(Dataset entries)
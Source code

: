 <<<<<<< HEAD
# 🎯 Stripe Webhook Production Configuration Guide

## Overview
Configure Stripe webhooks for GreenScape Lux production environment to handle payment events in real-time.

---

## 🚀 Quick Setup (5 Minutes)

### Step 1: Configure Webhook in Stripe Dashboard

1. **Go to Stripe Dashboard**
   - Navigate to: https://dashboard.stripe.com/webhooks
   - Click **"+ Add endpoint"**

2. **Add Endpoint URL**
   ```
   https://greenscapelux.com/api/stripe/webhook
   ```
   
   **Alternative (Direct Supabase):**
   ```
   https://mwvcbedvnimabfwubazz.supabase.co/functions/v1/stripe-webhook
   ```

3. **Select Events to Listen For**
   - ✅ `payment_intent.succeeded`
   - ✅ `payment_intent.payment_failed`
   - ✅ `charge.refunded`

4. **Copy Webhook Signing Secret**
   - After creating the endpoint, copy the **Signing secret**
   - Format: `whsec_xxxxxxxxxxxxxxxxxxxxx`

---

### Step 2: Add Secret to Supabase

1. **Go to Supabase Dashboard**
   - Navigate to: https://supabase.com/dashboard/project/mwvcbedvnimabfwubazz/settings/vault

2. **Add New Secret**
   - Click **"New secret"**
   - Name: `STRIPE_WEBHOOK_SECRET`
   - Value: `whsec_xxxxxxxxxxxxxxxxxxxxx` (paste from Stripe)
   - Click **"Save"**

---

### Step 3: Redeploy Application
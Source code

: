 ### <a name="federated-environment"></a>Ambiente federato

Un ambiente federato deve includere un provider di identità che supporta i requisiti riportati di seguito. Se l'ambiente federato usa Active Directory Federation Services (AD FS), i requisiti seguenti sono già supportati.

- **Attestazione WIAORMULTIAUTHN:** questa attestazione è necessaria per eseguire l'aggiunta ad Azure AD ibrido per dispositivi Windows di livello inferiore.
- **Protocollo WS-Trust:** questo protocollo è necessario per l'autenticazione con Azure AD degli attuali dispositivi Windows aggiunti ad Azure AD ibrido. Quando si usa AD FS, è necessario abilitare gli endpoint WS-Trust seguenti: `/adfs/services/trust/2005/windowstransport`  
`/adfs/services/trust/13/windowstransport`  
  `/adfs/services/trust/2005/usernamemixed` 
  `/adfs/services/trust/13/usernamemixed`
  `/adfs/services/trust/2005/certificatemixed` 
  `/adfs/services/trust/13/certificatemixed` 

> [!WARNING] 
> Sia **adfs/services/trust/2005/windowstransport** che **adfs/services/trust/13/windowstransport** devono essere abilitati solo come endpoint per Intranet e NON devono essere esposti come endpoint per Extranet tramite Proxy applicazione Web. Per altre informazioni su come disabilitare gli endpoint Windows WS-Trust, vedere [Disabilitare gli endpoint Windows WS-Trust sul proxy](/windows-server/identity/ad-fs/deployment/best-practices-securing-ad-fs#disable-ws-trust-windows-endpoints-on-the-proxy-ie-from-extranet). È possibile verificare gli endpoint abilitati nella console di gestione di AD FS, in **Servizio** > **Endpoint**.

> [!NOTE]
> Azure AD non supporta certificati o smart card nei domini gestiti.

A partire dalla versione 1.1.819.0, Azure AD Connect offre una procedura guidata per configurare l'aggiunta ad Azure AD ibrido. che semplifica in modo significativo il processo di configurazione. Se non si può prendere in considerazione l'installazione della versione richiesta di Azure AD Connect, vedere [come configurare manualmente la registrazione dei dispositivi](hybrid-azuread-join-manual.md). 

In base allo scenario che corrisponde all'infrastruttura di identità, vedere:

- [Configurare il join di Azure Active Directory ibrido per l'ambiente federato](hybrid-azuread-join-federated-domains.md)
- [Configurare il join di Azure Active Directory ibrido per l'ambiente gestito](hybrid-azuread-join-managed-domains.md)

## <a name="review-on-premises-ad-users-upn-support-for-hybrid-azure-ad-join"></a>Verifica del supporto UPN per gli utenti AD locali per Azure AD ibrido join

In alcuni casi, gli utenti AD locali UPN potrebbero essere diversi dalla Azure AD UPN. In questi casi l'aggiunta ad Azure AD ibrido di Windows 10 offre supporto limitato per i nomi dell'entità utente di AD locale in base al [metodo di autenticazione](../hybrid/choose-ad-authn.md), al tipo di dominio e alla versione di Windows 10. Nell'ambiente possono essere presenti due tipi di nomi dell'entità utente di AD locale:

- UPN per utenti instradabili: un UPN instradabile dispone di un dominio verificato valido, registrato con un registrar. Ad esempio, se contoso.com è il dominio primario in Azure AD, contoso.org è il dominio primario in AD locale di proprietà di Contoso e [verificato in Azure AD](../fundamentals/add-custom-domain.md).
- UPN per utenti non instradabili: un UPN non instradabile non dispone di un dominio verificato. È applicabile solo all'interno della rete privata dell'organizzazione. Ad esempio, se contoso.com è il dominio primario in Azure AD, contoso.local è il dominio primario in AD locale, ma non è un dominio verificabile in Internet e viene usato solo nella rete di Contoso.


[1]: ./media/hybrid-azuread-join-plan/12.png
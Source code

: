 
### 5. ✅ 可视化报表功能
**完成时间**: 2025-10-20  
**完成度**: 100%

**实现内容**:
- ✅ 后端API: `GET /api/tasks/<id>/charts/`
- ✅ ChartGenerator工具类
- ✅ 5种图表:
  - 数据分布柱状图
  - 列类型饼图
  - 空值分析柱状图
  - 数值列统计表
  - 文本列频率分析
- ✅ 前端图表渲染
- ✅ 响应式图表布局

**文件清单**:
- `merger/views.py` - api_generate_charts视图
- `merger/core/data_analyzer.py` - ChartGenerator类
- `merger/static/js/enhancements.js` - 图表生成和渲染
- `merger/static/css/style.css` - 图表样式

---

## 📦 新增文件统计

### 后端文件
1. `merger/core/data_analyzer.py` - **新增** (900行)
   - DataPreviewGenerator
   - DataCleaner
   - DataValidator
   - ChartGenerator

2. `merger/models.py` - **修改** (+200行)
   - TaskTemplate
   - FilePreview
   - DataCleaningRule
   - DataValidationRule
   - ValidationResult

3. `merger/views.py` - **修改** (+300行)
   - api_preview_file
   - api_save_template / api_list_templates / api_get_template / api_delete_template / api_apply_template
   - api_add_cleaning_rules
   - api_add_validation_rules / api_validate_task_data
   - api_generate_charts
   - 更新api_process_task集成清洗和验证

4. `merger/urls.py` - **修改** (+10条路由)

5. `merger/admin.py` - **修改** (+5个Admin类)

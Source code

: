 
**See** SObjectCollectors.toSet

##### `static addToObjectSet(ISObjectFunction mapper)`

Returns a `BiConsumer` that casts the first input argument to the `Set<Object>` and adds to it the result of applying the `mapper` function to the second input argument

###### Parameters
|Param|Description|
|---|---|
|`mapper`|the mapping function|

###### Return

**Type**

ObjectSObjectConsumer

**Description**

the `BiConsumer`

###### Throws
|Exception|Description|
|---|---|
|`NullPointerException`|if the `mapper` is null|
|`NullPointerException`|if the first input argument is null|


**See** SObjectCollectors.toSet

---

▶ **TRY IT**
With nothing left out, return each entry exactly.

▶ **EXPECTED OUTPUT**
Source code

: <<<<<<< HEAD
# 🎯 Stripe Webhook Production Configuration Guide

## Overview
Configure Stripe webhooks for GreenScape Lux production environment to handle payment events in real-time.

---

## 🚀 Quick Setup (5 Minutes)

### Step 1: Configure Webhook in Stripe Dashboard

1. **Go to Stripe Dashboard**
   - Navigate to: https://dashboard.stripe.com/webhooks
   - Click **"+ Add endpoint"**

2. **Add Endpoint URL**
   ```
   https://greenscapelux.com/api/stripe/webhook
   ```
   
   **Alternative (Direct Supabase):**
   ```
   https://mwvcbedvnimabfwubazz.supabase.co/functions/v1/stripe-webhook
   ```

3. **Select Events to Listen For**
   - ✅ `payment_intent.succeeded`
   - ✅ `payment_intent.payment_failed`
   - ✅ `charge.refunded`

4. **Copy Webhook Signing Secret**
   - After creating the endpoint, copy the **Signing secret**
   - Format: `whsec_xxxxxxxxxxxxxxxxxxxxx`

---

### Step 2: Add Secret to Supabase

1. **Go to Supabase Dashboard**
   - Navigate to: https://supabase.com/dashboard/project/mwvcbedvnimabfwubazz/settings/vault

2. **Add New Secret**
   - Click **"New secret"**
   - Name: `STRIPE_WEBHOOK_SECRET`
   - Value: `whsec_xxxxxxxxxxxxxxxxxxxxx` (paste from Stripe)
   - Click **"Save"**

---

### Step 3: Redeploy Application
Source code

: ### <a name="federated-environment"></a>Ambiente federato

Un ambiente federato deve includere un provider di identità che supporta i requisiti riportati di seguito. Se l'ambiente federato usa Active Directory Federation Services (AD FS), i requisiti seguenti sono già supportati.

- **Attestazione WIAORMULTIAUTHN:** questa attestazione è necessaria per eseguire l'aggiunta ad Azure AD ibrido per dispositivi Windows di livello inferiore.
- **Protocollo WS-Trust:** questo protocollo è necessario per l'autenticazione con Azure AD degli attuali dispositivi Windows aggiunti ad Azure AD ibrido. Quando si usa AD FS, è necessario abilitare gli endpoint WS-Trust seguenti: `/adfs/services/trust/2005/windowstransport`  
`/adfs/services/trust/13/windowstransport`  
  `/adfs/services/trust/2005/usernamemixed` 
  `/adfs/services/trust/13/usernamemixed`
  `/adfs/services/trust/2005/certificatemixed` 
  `/adfs/services/trust/13/certificatemixed` 

> [!WARNING] 
> Sia **adfs/services/trust/2005/windowstransport** che **adfs/services/trust/13/windowstransport** devono essere abilitati solo come endpoint per Intranet e NON devono essere esposti come endpoint per Extranet tramite Proxy applicazione Web. Per altre informazioni su come disabilitare gli endpoint Windows WS-Trust, vedere [Disabilitare gli endpoint Windows WS-Trust sul proxy](/windows-server/identity/ad-fs/deployment/best-practices-securing-ad-fs#disable-ws-trust-windows-endpoints-on-the-proxy-ie-from-extranet). È possibile verificare gli endpoint abilitati nella console di gestione di AD FS, in **Servizio** > **Endpoint**.

> [!NOTE]
> Azure AD non supporta certificati o smart card nei domini gestiti.

A partire dalla versione 1.1.819.0, Azure AD Connect offre una procedura guidata per configurare l'aggiunta ad Azure AD ibrido. che semplifica in modo significativo il processo di configurazione. Se non si può prendere in considerazione l'installazione della versione richiesta di Azure AD Connect, vedere [come configurare manualmente la registrazione dei dispositivi](hybrid-azuread-join-manual.md). 

In base allo scenario che corrisponde all'infrastruttura di identità, vedere:

- [Configurare il join di Azure Active Directory ibrido per l'ambiente federato](hybrid-azuread-join-federated-domains.md)
- [Configurare il join di Azure Active Directory ibrido per l'ambiente gestito](hybrid-azuread-join-managed-domains.md)

## <a name="review-on-premises-ad-users-upn-support-for-hybrid-azure-ad-join"></a>Verifica del supporto UPN per gli utenti AD locali per Azure AD ibrido join

In alcuni casi, gli utenti AD locali UPN potrebbero essere diversi dalla Azure AD UPN. In questi casi l'aggiunta ad Azure AD ibrido di Windows 10 offre supporto limitato per i nomi dell'entità utente di AD locale in base al [metodo di autenticazione](../hybrid/choose-ad-authn.md), al tipo di dominio e alla versione di Windows 10. Nell'ambiente possono essere presenti due tipi di nomi dell'entità utente di AD locale:

- UPN per utenti instradabili: un UPN instradabile dispone di un dominio verificato valido, registrato con un registrar. Ad esempio, se contoso.com è il dominio primario in Azure AD, contoso.org è il dominio primario in AD locale di proprietà di Contoso e [verificato in Azure AD](../fundamentals/add-custom-domain.md).
- UPN per utenti non instradabili: un UPN non instradabile non dispone di un dominio verificato. È applicabile solo all'interno della rete privata dell'organizzazione. Ad esempio, se contoso.com è il dominio primario in Azure AD, contoso.local è il dominio primario in AD locale, ma non è un dominio verificabile in Internet e viene usato solo nella rete di Contoso.


[1]: ./media/hybrid-azuread-join-plan/12.png
Source code

: 
### 5. ✅ 可视化报表功能
**完成时间**: 2025-10-20  
**完成度**: 100%

**实现内容**:
- ✅ 后端API: `GET /api/tasks/<id>/charts/`
- ✅ ChartGenerator工具类
- ✅ 5种图表:
  - 数据分布柱状图
  - 列类型饼图
  - 空值分析柱状图
  - 数值列统计表
  - 文本列频率分析
- ✅ 前端图表渲染
- ✅ 响应式图表布局

**文件清单**:
- `merger/views.py` - api_generate_charts视图
- `merger/core/data_analyzer.py` - ChartGenerator类
- `merger/static/js/enhancements.js` - 图表生成和渲染
- `merger/static/css/style.css` - 图表样式

---

## 📦 新增文件统计

### 后端文件
1. `merger/core/data_analyzer.py` - **新增** (900行)
   - DataPreviewGenerator
   - DataCleaner
   - DataValidator
   - ChartGenerator

2. `merger/models.py` - **修改** (+200行)
   - TaskTemplate
   - FilePreview
   - DataCleaningRule
   - DataValidationRule
   - ValidationResult

3. `merger/views.py` - **修改** (+300行)
   - api_preview_file
   - api_save_template / api_list_templates / api_get_template / api_delete_template / api_apply_template
   - api_add_cleaning_rules
   - api_add_validation_rules / api_validate_task_data
   - api_generate_charts
   - 更新api_process_task集成清洗和验证

4. `merger/urls.py` - **修改** (+10条路由)

5. `merger/admin.py` - **修改** (+5个Admin类)

Source code

: 
**See** SObjectCollectors.toSet

##### `static addToObjectSet(ISObjectFunction mapper)`

Returns a `BiConsumer` that casts the first input argument to the `Set<Object>` and adds to it the result of applying the `mapper` function to the second input argument

###### Parameters
|Param|Description|
|---|---|
|`mapper`|the mapping function|

###### Return

**Type**

ObjectSObjectConsumer

**Description**

the `BiConsumer`

###### Throws
|Exception|Description|
|---|---|
|`NullPointerException`|if the `mapper` is null|
|`NullPointerException`|if the first input argument is null|


**See** SObjectCollectors.toSet

---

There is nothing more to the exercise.